START DATASET RECORDS

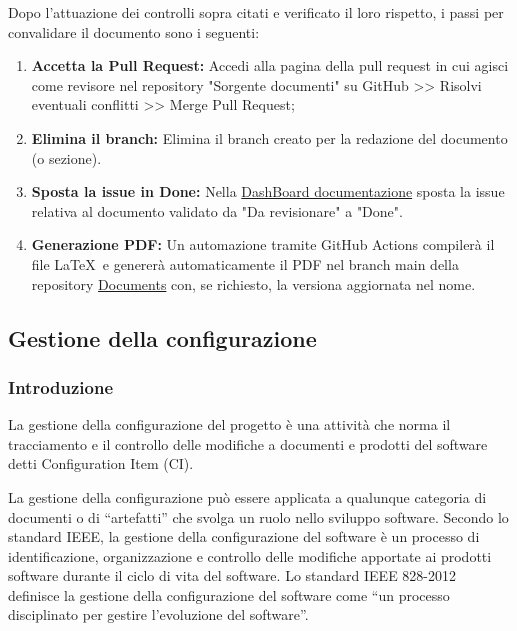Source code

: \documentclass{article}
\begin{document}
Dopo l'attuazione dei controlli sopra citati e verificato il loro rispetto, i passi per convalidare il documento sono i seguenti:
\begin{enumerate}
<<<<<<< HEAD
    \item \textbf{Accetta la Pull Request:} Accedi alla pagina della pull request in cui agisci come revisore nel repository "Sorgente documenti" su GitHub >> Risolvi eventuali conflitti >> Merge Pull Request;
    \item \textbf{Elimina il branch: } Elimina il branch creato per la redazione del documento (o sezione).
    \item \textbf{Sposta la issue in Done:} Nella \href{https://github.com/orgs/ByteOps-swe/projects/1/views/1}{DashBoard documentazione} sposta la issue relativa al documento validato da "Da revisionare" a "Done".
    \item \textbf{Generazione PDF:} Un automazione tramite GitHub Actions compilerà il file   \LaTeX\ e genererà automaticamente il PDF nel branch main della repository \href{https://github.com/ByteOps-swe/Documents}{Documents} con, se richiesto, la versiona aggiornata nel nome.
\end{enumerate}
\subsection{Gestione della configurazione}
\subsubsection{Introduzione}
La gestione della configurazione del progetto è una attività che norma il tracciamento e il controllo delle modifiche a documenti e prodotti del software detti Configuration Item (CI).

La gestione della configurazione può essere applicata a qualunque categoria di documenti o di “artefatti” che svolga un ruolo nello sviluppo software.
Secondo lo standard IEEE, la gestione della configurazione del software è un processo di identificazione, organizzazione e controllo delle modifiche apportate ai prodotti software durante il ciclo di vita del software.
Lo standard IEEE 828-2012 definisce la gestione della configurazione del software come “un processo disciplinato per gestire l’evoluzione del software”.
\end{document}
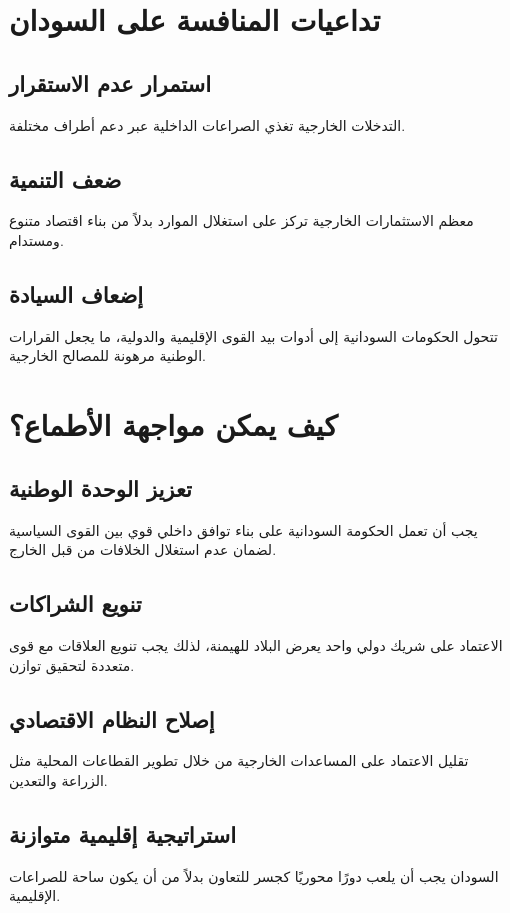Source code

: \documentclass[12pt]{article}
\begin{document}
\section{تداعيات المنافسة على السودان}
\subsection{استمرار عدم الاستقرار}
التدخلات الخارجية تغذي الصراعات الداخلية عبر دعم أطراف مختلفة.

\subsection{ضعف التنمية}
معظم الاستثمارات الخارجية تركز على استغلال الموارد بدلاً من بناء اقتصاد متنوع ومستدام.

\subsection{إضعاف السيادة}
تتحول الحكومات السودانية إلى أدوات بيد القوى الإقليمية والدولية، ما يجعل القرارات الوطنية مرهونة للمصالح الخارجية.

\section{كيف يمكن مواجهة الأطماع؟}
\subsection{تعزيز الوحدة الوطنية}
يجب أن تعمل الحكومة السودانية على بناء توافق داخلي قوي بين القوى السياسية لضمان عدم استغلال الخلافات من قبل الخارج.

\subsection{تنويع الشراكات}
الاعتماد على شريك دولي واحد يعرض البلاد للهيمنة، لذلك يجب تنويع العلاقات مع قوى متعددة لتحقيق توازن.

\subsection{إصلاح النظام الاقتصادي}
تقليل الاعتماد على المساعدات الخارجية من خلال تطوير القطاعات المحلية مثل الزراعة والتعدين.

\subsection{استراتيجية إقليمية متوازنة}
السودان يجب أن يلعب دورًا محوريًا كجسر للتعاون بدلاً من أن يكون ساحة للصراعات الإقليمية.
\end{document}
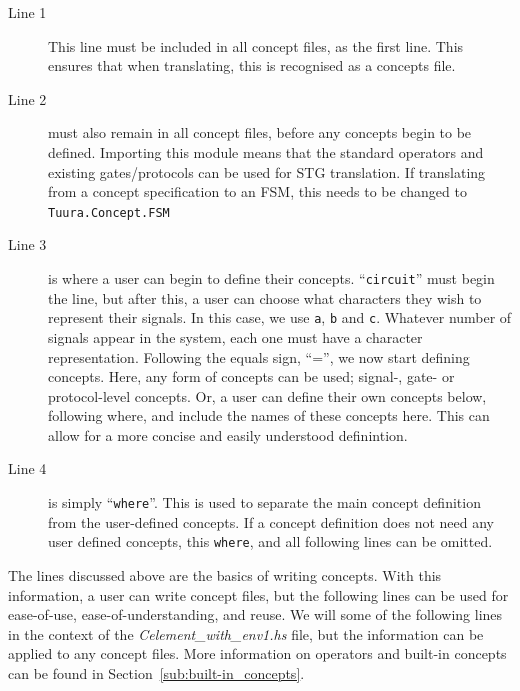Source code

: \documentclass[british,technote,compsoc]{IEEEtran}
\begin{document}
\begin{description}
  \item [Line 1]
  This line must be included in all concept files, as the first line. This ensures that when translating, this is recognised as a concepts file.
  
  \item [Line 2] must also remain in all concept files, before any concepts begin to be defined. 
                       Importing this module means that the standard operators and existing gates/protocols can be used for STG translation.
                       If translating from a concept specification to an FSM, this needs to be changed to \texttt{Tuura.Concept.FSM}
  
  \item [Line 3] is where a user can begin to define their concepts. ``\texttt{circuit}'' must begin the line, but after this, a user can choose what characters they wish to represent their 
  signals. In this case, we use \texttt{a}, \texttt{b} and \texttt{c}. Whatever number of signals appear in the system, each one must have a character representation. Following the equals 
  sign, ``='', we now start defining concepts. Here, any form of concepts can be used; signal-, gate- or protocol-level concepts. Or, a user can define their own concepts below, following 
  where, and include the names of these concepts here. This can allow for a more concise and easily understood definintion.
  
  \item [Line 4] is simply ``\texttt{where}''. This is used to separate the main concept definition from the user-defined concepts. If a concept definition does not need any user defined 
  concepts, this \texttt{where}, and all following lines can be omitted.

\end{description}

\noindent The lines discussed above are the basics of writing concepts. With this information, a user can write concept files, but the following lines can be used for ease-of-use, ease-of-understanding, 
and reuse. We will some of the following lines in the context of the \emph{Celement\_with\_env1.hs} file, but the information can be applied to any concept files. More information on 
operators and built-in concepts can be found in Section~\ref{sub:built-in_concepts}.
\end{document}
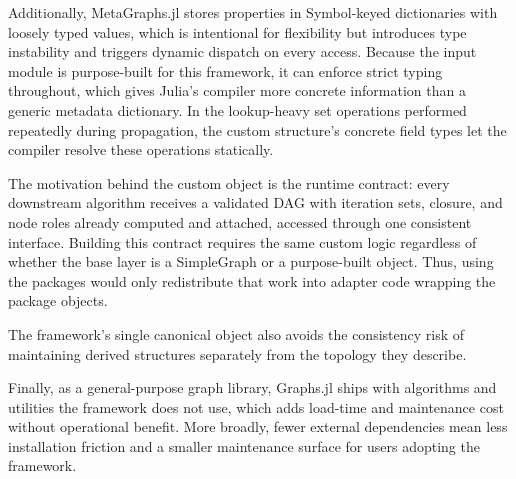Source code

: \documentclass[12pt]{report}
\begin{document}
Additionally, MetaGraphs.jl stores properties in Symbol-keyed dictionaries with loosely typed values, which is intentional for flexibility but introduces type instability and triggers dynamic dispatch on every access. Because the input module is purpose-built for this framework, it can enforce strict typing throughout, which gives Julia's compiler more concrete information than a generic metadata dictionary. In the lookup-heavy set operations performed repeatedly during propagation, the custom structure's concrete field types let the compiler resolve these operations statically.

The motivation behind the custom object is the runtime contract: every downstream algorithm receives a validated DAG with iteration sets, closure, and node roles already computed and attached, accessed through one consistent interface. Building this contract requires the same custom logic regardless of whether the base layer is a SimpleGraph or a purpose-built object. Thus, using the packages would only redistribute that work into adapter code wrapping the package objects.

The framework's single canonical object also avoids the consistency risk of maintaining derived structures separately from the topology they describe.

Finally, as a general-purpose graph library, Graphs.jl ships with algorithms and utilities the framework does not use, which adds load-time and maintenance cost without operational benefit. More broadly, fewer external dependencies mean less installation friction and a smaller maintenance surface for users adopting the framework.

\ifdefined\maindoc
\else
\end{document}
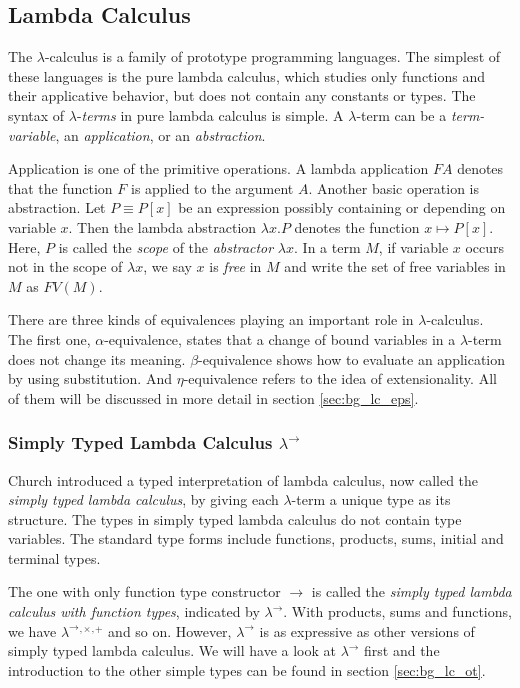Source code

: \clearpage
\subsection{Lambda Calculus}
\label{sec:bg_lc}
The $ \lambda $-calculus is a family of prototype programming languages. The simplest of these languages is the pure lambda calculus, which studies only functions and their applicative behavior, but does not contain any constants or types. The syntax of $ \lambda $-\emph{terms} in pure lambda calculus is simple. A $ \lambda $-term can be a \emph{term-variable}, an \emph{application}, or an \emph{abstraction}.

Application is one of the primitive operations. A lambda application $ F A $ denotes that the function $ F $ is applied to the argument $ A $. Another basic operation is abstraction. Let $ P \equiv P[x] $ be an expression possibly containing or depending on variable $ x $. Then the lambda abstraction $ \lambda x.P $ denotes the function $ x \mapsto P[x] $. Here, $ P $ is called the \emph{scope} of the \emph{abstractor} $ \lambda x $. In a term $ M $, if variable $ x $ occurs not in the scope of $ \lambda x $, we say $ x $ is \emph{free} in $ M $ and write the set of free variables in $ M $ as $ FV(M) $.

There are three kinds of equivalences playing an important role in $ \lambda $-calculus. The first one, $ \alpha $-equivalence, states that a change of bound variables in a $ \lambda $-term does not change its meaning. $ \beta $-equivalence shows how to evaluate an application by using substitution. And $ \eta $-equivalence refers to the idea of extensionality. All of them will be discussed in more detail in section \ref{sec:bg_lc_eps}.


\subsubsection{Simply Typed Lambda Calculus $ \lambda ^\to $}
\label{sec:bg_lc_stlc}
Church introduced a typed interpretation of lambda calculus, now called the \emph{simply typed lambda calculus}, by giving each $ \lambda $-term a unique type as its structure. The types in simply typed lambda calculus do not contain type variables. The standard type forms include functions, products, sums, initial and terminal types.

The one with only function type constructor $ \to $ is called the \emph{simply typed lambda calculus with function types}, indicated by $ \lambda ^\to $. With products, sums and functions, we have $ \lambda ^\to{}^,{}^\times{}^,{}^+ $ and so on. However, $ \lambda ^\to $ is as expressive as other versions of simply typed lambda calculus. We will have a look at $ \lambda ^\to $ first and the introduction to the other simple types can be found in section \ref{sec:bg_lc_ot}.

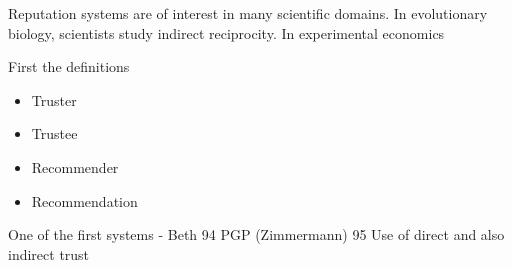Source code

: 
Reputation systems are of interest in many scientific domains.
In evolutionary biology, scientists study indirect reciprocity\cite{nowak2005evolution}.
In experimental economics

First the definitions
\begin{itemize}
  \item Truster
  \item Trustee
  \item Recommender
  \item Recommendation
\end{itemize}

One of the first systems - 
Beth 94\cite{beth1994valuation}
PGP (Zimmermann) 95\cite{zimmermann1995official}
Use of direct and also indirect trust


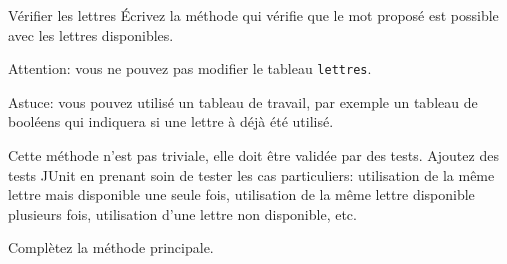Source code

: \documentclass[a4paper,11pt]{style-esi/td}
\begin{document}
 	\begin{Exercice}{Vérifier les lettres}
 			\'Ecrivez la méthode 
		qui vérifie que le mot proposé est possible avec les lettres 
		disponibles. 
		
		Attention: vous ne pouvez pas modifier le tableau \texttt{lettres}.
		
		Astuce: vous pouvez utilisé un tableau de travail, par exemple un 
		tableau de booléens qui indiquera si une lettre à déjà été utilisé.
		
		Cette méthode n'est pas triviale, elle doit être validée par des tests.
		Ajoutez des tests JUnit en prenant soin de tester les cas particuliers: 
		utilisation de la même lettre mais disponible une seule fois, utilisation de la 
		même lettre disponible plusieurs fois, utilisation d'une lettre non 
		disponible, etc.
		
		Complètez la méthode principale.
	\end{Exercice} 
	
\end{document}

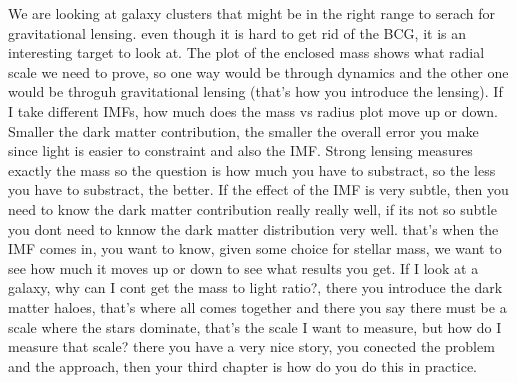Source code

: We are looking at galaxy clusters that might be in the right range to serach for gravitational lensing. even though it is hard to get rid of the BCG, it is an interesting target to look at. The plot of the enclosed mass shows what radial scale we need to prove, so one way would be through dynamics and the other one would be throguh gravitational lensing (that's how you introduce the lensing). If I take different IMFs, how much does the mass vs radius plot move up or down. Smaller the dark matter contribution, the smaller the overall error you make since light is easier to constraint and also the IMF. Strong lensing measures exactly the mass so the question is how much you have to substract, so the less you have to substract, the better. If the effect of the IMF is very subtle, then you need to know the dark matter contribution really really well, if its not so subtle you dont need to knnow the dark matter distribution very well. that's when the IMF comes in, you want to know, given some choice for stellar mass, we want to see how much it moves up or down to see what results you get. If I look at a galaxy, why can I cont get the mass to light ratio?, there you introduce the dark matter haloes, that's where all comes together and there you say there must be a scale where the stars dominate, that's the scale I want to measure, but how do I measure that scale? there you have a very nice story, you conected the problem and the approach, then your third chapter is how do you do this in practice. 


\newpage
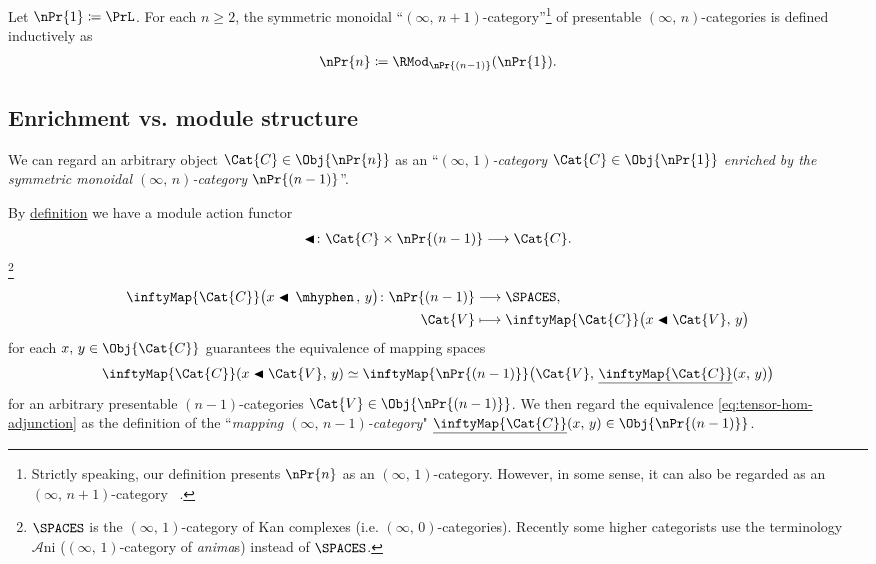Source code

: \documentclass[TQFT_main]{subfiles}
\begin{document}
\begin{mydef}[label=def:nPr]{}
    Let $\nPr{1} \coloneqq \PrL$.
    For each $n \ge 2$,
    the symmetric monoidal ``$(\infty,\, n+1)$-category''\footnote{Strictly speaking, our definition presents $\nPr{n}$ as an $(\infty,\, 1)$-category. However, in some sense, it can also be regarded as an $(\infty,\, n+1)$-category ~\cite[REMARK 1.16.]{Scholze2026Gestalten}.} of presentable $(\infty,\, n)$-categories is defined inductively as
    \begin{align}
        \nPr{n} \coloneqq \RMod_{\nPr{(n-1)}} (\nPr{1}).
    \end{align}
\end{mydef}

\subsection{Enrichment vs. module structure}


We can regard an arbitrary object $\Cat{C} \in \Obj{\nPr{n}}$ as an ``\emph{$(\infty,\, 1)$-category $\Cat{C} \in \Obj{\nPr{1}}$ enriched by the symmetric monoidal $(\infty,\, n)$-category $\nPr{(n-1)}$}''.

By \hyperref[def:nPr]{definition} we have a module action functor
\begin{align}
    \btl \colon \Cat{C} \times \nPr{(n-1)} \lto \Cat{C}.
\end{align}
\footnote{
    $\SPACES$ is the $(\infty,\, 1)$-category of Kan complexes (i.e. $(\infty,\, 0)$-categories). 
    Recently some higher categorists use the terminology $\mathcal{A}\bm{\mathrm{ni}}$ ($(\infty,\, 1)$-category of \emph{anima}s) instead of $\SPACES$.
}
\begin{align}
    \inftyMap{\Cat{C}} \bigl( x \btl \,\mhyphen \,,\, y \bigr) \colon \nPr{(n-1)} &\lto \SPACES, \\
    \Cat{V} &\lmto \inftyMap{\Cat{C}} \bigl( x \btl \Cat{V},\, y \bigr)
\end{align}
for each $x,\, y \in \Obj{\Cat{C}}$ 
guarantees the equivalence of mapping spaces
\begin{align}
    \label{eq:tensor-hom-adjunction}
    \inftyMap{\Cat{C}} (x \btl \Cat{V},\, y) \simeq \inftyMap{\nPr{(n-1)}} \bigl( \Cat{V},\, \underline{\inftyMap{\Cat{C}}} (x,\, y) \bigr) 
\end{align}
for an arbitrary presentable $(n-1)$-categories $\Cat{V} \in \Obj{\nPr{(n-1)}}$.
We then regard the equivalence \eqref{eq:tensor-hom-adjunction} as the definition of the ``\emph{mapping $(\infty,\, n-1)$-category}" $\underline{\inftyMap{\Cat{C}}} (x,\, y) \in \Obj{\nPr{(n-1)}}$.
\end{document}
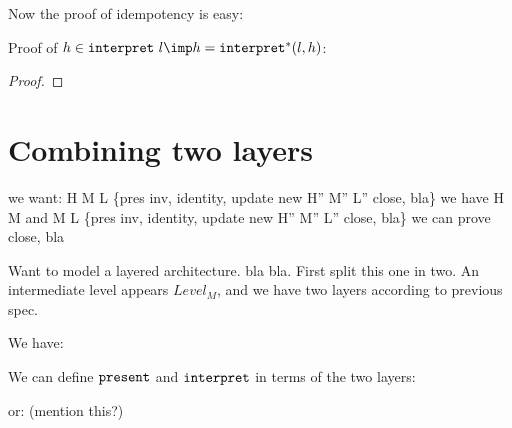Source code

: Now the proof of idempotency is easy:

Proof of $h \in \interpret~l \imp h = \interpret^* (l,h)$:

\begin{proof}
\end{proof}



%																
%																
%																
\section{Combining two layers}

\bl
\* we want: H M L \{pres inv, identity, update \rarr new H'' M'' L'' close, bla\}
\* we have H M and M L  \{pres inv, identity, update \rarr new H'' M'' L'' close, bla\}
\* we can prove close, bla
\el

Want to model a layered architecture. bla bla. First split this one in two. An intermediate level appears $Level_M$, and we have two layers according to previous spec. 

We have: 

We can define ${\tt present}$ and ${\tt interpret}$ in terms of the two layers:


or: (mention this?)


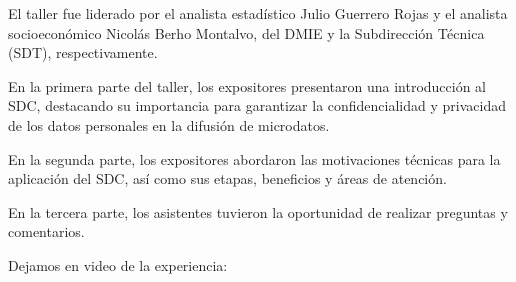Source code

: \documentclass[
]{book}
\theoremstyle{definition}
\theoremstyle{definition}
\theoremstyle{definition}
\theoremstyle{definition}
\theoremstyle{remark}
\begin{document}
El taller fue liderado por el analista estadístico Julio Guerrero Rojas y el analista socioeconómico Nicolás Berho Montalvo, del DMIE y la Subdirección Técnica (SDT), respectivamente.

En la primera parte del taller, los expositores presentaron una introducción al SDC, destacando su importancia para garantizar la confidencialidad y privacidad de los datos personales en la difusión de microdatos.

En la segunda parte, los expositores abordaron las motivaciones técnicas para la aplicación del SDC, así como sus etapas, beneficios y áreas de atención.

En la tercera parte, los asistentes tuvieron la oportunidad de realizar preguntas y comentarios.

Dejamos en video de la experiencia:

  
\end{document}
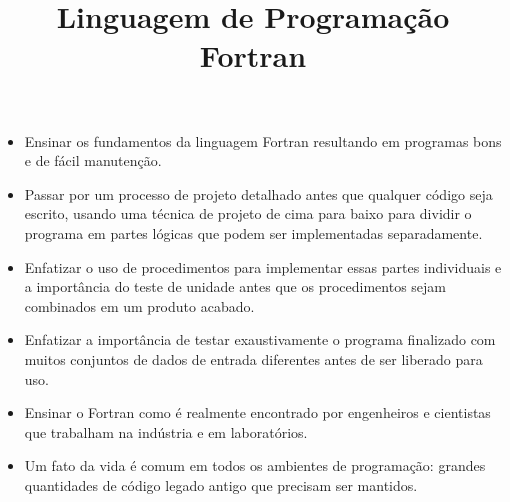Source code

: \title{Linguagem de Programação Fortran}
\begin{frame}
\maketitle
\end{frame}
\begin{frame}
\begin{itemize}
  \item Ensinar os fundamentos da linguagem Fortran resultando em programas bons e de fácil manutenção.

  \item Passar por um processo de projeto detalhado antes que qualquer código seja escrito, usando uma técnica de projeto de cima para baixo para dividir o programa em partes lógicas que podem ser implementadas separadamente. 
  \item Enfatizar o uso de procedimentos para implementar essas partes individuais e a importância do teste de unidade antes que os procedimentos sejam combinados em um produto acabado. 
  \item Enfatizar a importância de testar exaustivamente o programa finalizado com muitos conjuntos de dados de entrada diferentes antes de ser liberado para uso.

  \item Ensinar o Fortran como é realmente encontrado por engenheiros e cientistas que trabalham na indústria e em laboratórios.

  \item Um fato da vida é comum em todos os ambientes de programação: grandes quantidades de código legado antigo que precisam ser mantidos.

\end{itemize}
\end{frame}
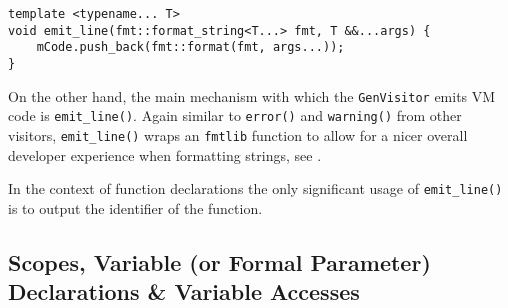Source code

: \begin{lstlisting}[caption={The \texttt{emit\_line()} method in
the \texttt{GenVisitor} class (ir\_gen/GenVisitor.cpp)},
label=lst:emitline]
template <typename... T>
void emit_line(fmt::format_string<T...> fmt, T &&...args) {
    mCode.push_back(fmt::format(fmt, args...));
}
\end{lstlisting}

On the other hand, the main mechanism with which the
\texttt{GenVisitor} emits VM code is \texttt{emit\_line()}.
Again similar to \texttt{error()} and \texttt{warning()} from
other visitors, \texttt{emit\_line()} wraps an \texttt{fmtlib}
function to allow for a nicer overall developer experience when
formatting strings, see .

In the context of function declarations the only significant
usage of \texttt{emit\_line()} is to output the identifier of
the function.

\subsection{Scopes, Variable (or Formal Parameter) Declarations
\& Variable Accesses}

END DATASET RECORDS

WHAT YOU WILL DO -> Where the string "overall" occurs in the data, return the whole line.

COMPLETED TASK ->
: We are looking at galaxy clusters that might be in the right range to serach for gravitational lensing. even though it is hard to get rid of the BCG, it is an interesting target to look at. The plot of the enclosed mass shows what radial scale we need to prove, so one way would be through dynamics and the other one would be throguh gravitational lensing (that's how you introduce the lensing). If I take different IMFs, how much does the mass vs radius plot move up or down. Smaller the dark matter contribution, the smaller the overall error you make since light is easier to constraint and also the IMF. Strong lensing measures exactly the mass so the question is how much you have to substract, so the less you have to substract, the better. If the effect of the IMF is very subtle, then you need to know the dark matter contribution really really well, if its not so subtle you dont need to knnow the dark matter distribution very well. that's when the IMF comes in, you want to know, given some choice for stellar mass, we want to see how much it moves up or down to see what results you get. If I look at a galaxy, why can I cont get the mass to light ratio?, there you introduce the dark matter haloes, that's where all comes together and there you say there must be a scale where the stars dominate, that's the scale I want to measure, but how do I measure that scale? there you have a very nice story, you conected the problem and the approach, then your third chapter is how do you do this in practice. 
function to allow for a nicer overall developer experience when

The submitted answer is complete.